A discussão sobre as metas de temperatura e os pontos de não retorno foi outro ponto crucial da entrevista. Ricardo Coelho explicou como os mecanismos de feedback podem tornar o aquecimento global irreversível, mesmo que cessemos as emissões.

“A ciência do clima evolui constantemente, e as metas de temperatura estão a ser revistas em baixa, com o reconhecimento de que os impactos são piores do que se pensava”, afirmou o especialista.

Conservação e Povos Originários:

O modelo de “conservação fortaleza”, que expulsa comunidades indígenas das suas terras, foi duramente criticado. Defendeu o reconhecimento dos direitos territoriais dos povos originários como forma de proteger a biodiversidade.

“O modelo de conservação que expulsa povos indígenas das suas terras é falho.

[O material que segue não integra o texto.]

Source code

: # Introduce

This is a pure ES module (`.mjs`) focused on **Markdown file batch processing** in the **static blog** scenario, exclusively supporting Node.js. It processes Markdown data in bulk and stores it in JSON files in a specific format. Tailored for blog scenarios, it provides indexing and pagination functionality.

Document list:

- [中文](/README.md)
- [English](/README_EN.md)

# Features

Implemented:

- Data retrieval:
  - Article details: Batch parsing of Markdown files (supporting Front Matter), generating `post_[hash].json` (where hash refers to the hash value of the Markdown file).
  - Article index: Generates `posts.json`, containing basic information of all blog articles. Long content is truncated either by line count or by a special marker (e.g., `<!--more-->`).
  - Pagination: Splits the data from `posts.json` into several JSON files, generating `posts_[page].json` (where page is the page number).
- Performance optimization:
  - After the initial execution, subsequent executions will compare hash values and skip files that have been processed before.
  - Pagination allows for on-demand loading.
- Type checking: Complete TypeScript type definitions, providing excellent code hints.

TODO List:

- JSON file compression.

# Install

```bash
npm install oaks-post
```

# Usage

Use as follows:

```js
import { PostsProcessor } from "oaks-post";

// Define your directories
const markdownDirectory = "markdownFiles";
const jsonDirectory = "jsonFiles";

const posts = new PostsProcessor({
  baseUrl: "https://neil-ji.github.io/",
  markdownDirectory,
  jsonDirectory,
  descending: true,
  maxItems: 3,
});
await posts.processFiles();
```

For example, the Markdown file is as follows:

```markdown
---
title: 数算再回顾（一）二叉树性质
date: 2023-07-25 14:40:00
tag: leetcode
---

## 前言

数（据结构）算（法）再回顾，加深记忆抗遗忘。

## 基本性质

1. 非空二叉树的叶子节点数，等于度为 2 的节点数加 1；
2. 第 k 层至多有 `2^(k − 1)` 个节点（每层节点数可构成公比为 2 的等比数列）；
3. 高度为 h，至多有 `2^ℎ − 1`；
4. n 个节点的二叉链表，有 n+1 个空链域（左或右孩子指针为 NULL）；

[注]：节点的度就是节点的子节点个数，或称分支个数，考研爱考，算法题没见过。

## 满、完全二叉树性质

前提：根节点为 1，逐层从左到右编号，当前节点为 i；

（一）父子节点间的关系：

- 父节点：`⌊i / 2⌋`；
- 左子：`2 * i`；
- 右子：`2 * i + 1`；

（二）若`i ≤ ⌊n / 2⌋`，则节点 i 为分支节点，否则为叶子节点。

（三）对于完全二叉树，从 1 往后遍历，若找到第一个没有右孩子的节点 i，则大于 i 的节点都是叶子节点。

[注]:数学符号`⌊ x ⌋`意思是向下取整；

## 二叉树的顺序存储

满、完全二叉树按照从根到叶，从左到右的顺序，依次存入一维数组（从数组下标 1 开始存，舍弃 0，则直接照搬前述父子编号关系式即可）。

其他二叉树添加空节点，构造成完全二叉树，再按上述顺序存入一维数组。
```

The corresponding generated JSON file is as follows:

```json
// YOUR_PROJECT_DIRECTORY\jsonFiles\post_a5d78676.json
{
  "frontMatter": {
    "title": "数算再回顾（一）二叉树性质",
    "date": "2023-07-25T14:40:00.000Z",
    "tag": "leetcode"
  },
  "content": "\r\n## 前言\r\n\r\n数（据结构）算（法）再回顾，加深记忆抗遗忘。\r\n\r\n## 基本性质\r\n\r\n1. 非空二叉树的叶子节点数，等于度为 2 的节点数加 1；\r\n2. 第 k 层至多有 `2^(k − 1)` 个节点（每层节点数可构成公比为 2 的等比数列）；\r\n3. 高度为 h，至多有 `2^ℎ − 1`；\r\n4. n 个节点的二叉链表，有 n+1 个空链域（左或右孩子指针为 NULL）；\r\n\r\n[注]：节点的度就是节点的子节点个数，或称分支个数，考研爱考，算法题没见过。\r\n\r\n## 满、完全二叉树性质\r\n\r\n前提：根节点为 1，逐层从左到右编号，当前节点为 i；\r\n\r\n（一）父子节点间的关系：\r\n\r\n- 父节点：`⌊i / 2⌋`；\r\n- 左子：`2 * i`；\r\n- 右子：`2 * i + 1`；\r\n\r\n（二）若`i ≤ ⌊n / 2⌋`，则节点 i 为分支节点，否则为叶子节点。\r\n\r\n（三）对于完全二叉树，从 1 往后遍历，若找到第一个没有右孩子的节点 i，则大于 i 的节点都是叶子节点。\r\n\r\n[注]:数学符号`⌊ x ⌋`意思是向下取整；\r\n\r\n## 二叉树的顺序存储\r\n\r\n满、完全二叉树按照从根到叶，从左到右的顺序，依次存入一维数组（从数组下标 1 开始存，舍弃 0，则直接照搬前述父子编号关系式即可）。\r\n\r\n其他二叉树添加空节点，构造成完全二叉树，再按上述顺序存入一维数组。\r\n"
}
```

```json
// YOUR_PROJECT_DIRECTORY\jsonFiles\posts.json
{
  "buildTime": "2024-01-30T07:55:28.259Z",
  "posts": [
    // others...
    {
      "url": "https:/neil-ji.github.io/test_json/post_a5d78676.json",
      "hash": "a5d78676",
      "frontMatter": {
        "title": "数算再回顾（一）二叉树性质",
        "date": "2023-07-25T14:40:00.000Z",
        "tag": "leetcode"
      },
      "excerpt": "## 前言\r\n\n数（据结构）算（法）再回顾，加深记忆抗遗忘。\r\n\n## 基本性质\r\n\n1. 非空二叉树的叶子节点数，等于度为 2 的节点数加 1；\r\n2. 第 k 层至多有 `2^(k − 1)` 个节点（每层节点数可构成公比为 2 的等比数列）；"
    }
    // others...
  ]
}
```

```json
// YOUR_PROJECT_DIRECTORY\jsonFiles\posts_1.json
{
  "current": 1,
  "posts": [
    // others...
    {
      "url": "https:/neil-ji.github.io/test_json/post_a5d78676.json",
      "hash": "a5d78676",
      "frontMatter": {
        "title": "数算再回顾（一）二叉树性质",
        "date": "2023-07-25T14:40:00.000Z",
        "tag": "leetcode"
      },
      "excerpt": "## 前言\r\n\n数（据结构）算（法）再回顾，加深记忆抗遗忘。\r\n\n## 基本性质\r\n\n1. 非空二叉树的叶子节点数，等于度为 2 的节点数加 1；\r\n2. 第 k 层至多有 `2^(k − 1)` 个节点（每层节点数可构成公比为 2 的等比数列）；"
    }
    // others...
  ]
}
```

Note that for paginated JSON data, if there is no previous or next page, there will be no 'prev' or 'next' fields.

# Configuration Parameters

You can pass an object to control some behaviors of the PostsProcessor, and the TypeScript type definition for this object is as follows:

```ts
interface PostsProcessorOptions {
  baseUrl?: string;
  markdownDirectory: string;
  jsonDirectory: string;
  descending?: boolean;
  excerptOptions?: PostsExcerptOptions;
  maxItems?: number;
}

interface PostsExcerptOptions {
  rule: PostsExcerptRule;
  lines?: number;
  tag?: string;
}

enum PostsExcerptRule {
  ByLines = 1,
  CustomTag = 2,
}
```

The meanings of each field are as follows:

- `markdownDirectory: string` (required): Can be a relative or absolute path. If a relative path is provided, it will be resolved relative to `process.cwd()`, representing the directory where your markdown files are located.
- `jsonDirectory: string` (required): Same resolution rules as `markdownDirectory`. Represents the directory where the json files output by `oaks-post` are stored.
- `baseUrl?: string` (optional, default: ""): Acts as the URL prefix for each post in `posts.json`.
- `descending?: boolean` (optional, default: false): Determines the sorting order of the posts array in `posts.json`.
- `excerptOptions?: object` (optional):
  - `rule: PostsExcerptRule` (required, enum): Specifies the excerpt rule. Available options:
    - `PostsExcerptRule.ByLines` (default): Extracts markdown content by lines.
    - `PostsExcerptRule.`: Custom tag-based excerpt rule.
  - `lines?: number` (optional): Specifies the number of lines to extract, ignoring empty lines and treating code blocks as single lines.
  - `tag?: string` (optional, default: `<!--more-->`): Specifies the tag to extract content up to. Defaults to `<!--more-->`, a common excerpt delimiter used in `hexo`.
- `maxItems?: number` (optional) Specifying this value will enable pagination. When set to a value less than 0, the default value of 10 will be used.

É necessário reconhecer o direito à terra dessas comunidades, que vivem em harmonia com a natureza”, defendeu Ricardo.

Os Setores Mais Poluidores:

A entrevista também abordou os setores que mais contribuem para as alterações climáticas, como a pecuária, a aviação, o transporte marítimo e a indústria fóssil. Coelho destacou a necessidade de abordar estes setores para reduzir as emissões.

“A pecuária, a aviação, o transporte marítimo e a indústria fóssil são grandes contribuintes para as alterações climáticas. É crucial abordar estes setores para reduzir as emissões”, afirmou o especialista.

A Importância da Ação Coletiva:

Enfatizou a importância da mobilização da sociedade civil e das políticas públicas para enfrentar os desafios climáticos. Destacou a necessidade de campanhas de consciencialização e políticas que incentivem a transição para uma economia sustentável.

“A mudança exige ação coletiva, com campanhas de consciencialização e políticas que incentivem a transição para uma economia sustentável”, concluiu.

 

A entrevista com Ricardo Coelho proporcionou-nos uma visão abrangente dos desafios que enfrentamos e das soluções que podemos procurar para construir um futuro sustentável. A colaboração entre governos, empresas e sociedade civil é fundamental para alcançarmos este objetivo.